Fischer: Also Wiedergutmachung auf der einen Seite, aber auch die Auszeichnung für ein hoch intelligent gemachtes Buch?
Winkels: Ja Wiedergutmachung im Sinne, dass ihm tatsächlich durch diese Diskussion natürlich ein Schaden zugeführt wird, ein Schrecken, der bis heute dazu führt, dass er mit keinem Journalisten mehr redet. Es hat gravierende Folgen gehabt für diese Person und ich finde es sehr, sehr unfair, was da passiert ist, und in dem Sinne meinte ich Wiedergutmachung. Natürlich ist das überhaupt nicht das Motiv, das in einer Jury von neun Leuten maßgeblich ist. Es war gar nicht Thema. Ich sage es jetzt im Nachhinein, dass mich das freut.
Fischer: Wofür haben Sie Christian Kracht ausgezeichnet?
Winkels: Faktisch haben wir über ein Buch gesprochen und ihn verglichen mit Clemens J. Setz' Roman "Indigo" und mit Sibylle Bergs Roman "Vielen Dank für das Leben" – noch drei andere, aber die waren relativ stark im Gespräch -, und dann hat man überlegt, welche ästhetischen Qualitäten dieser Roman hat. Keiner konnte eigentlich leugnen, dass diese Abenteuergeschichte stilistisch sehr preziös kunstvoll erzählt ist.

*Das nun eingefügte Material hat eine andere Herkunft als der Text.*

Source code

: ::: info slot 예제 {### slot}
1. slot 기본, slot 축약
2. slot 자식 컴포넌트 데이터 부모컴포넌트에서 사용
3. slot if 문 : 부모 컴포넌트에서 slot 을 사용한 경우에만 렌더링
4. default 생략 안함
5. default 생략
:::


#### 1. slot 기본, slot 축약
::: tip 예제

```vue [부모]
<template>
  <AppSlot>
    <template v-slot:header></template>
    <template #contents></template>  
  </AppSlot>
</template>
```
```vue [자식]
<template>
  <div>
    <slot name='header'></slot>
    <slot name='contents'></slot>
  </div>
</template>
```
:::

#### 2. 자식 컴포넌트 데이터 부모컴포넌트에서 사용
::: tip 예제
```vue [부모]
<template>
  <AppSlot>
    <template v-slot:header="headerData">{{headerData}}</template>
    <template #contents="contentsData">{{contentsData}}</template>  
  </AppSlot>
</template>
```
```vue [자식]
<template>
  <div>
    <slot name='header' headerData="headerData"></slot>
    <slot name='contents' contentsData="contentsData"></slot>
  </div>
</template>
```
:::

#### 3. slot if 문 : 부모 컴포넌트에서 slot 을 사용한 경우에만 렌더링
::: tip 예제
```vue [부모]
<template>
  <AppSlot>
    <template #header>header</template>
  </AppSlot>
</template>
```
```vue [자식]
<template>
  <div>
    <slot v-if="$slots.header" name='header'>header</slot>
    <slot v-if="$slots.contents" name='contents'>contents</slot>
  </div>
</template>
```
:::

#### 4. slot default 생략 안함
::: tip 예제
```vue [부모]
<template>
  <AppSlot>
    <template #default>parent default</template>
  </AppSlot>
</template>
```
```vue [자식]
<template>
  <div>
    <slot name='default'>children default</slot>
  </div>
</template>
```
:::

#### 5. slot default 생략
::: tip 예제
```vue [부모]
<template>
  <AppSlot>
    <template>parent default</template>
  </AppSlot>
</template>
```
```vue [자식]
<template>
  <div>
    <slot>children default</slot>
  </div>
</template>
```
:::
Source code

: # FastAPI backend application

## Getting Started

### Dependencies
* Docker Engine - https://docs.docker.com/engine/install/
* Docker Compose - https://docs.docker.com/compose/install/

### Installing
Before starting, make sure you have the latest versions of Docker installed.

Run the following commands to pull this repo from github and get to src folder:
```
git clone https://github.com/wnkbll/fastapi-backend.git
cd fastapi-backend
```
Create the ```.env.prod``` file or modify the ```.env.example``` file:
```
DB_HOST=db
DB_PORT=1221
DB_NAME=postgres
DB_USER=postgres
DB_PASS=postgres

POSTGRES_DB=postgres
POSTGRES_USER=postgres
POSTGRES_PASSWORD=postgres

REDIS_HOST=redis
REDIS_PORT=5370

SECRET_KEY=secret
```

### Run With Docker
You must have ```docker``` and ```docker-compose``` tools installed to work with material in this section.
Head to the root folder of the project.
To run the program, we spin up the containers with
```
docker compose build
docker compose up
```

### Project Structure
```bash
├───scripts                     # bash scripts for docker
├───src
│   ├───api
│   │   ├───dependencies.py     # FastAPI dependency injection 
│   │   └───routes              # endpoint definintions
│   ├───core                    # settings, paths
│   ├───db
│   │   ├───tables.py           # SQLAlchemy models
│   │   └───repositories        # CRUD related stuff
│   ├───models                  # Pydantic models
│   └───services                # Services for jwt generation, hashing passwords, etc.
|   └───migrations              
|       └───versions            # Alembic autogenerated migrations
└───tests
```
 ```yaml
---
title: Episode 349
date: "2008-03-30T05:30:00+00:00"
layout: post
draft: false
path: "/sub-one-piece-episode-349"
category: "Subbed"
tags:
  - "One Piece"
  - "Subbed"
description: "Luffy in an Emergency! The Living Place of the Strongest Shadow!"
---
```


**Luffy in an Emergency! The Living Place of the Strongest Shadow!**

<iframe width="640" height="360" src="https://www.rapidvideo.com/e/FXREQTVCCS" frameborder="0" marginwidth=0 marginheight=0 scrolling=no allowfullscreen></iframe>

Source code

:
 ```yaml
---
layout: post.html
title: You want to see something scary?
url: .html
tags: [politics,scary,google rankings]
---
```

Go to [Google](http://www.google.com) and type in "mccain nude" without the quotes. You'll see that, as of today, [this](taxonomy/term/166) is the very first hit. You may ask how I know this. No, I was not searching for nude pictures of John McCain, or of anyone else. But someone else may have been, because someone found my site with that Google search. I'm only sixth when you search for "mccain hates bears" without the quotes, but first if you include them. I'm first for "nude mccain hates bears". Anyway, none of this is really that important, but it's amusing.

Die Frage ist nur: ist es besseres Kunsthandwerk mit Augenzwinkern, oder ist es quasi eine Aufhebung bestimmter Avantgarde-Ansprüche einerseits und realistisch direkter Zugriffe in diesem opulenten Erzählen der jüngsten Zeit. Ich tendiere zu zweitem.
Fischer: Hat eigentlich, Hubert Winkels, Christian Kracht irgendetwas mit Wilhelm Raabe gemein, oder ist das keine notwendige Bedingung für die Zuerkennung des Preises?
Winkels: Raabe hat auch immer eine sehr komplexe hintergründige Annäherung an sein Thema oft vielfach gebrochen. Also er ist gerade nicht der einfache Realist, als der er immer bezeichnet wird. Und zumindest diese Form der Umwegigkeit, diese Geste, würde ich sagen, hat er mit Raabe gemein. Und davon abgesehen gibt es bei Raabe immer wieder diese Themen von jemandem, der aus den Kolonien nach Hause kommt und erzählt, was da war. Von daher wäre er, wenn das die Bedingung wäre, sogar ein ausgezeichneter Raabe-Preisträger, aber es ist, was das angeht, Kontingent, man muss keine Raabe-Bezüge aufweisen.
Fischer: Dank an Hubert Winkels für diese Erläuterungen. - Christian Kracht erhält den Wilhelm-Raabe-Preis des Deutschlandfunks und der Stadt Braunschweig.